The agreement would reauthorize parts of the law that allow federal authorities to perform roving wiretaps, examine personal records (such as library records, and a so-called lone wolf provisions that allow the government to apply these provisions to individual suspects who aren't connected to terrorist organizations).
The move prompted a strong reaction from the civil rights and civil liberties community. In a statement, the Rights Working Group (RWG), a coalition of dozens of local and national civil rights organizations, described the deal as a failure to take steps to protect privacy rights. Each provision requires judicial warrants from secret federal courts to be used by law enforcement authorities.

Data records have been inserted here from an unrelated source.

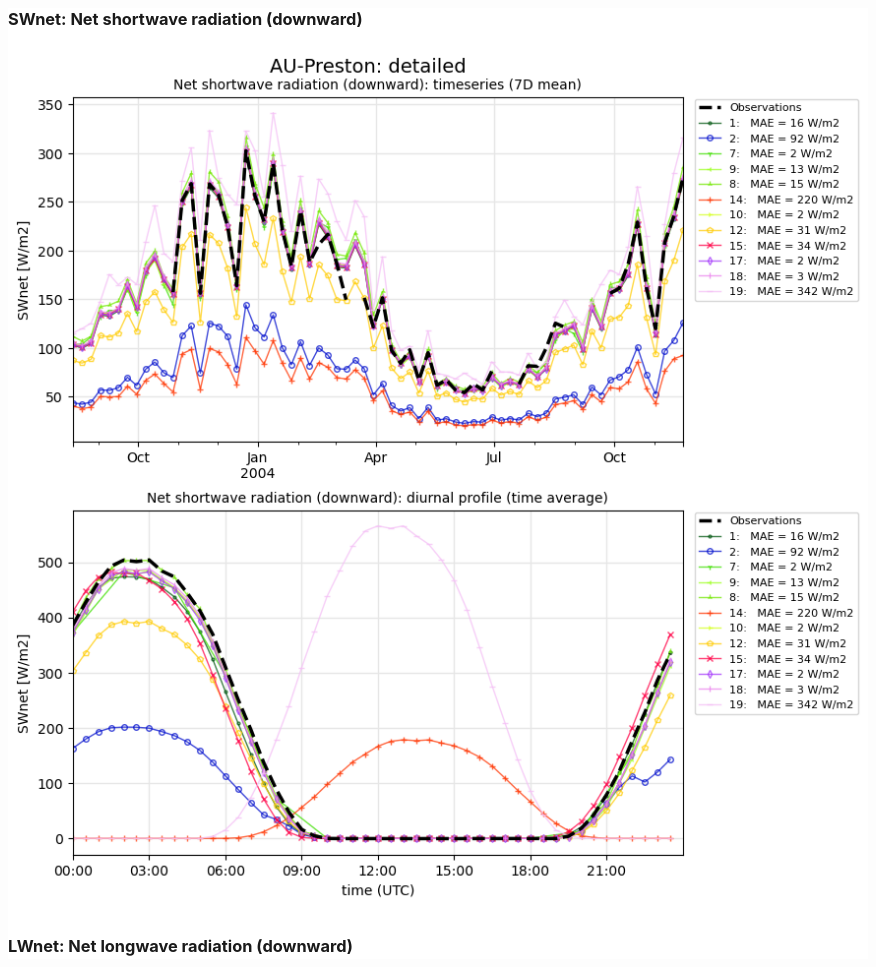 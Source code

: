 ### SWnet: Net shortwave radiation (downward)
[![SWnet](AU-Preston_detailed_SWnet.png)](AU-Preston_detailed_SWnet.png)

### LWnet: Net longwave radiation (downward) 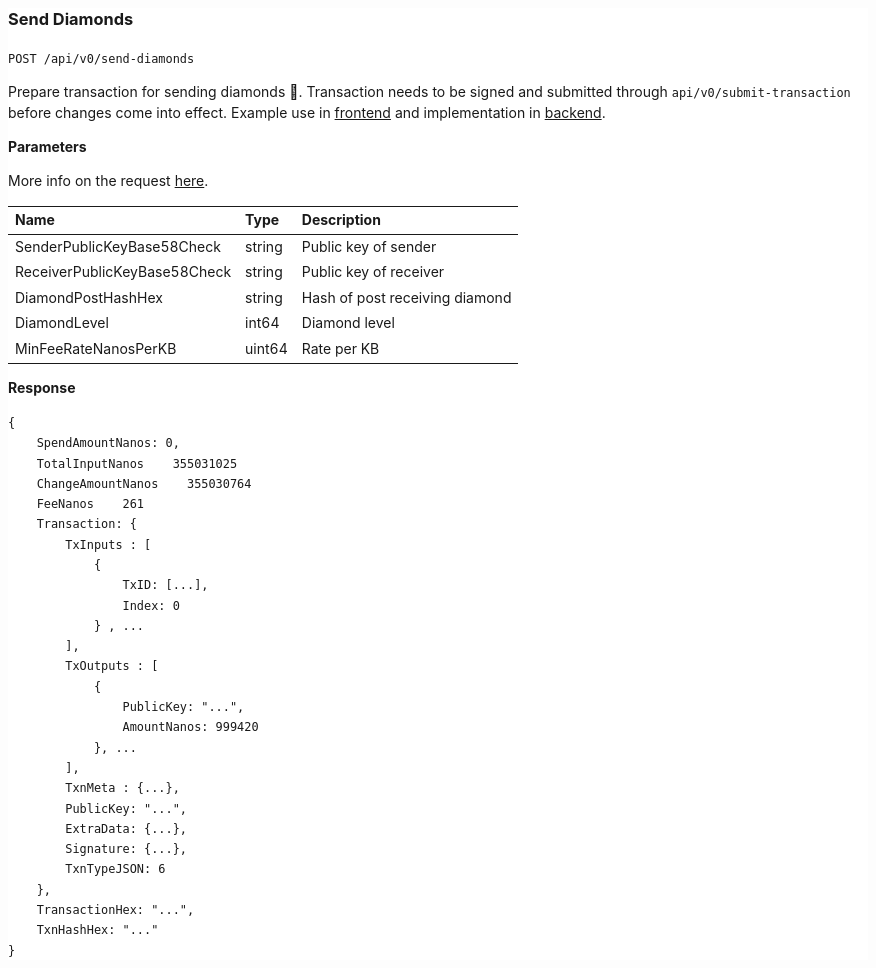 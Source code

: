 ### Send Diamonds

```text
POST /api/v0/send-diamonds
```

Prepare transaction for sending diamonds 💎. Transaction needs to be signed and submitted through `api/v0/submit-transaction` before changes come into effect. Example use in [frontend](https://github.com/bitclout/deso-frontend/blob/96bdf0c/src/app/backend-api.service.ts#L954) and implementation in [backend](https://github.com/bitclout/deso-backend/blob/47bcc8a/routes/transaction.go#L1750).

**Parameters**

More info on the request [here](https://github.com/bitclout/deso-backend/blob/47bcc8a/routes/transaction.go#L1739).

| Name | Type | Description |
| :--- | :--- | :--- |
| SenderPublicKeyBase58Check | string | Public key of sender |
| ReceiverPublicKeyBase58Check | string | Public key of receiver |
| DiamondPostHashHex | string | Hash of post receiving diamond |
| DiamondLevel | int64 | Diamond level |
| MinFeeRateNanosPerKB | uint64 | Rate per KB |

**Response**

```text
{
    SpendAmountNanos: 0,
    TotalInputNanos    355031025
    ChangeAmountNanos    355030764
    FeeNanos    261
    Transaction: {
        TxInputs : [ 
            {
                TxID: [...],
                Index: 0
            } , ...
        ],
        TxOutputs : [
            {
                PublicKey: "...",
                AmountNanos: 999420
            }, ...
        ],
        TxnMeta : {...},
        PublicKey: "...",
        ExtraData: {...},
        Signature: {...},
        TxnTypeJSON: 6
    },
    TransactionHex: "...",
    TxnHashHex: "..."
}
```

"The Patriot Act grants the government unfettered surveillance authority. Congress must seize the opportunity to reform this overbroad legislation that has repeatedly been misused by federal law enforcement to engage in racial profiling of American citizens and residents," said Margaret Huang, executive director of RWG.
Federal authorities have "repeatedly" abused the roving wiretaps and library records provisions, RWG charged. Because the lone wolf provision has never been used and no authorities have made the case for its continued use, the RWG statement added, it should not be reauthorized.
As a remedy, RWG is seeking three major reforms to the law before reauthorization. Amendments to the reauthorization bill should check the surveillance authority currently allowed under the Patriot act in order to protect civil rights and liberties.
RWG said reauthorization should only occur with the inclusion of the "End Racial Profiling Act," which prohibits profiling based on race, religion, national origin and ethnicity by law enforcement authorities.
In addition, the Department of Justice should strengthen its Guidance on the Use of Race by Federal Law Enforcement Agencies. This guidance should bolster enforceability of the DOJ's prohibitions on racial profiling and should include religion and national origin in its guidelines, RWG said.
Racial profiling reduces security and violates Constitutionally protected and internationally protected equal protection and due process rights. According to a fact sheet on the RWG website, racial profiling increase mistrust for law enforcement authorities in targeted populations. This mistrust leads members of those communities to refuse to report other crimes or to come forward as witnesses. Communities are made less safe, RWG reported, citing a 2006 Department of Justice study on the matter.
"The Patriot Act, passed in the aftermath of Sept. 11, significantly curtailed civil liberties and rights that historically have been protected by the U.S. Constitution," said Huang. "Instead of reauthorizing the law's troublesome provisions until 2015, Congress should take the time it needs to amend the law and restore civil rights and civil liberties to all Americans."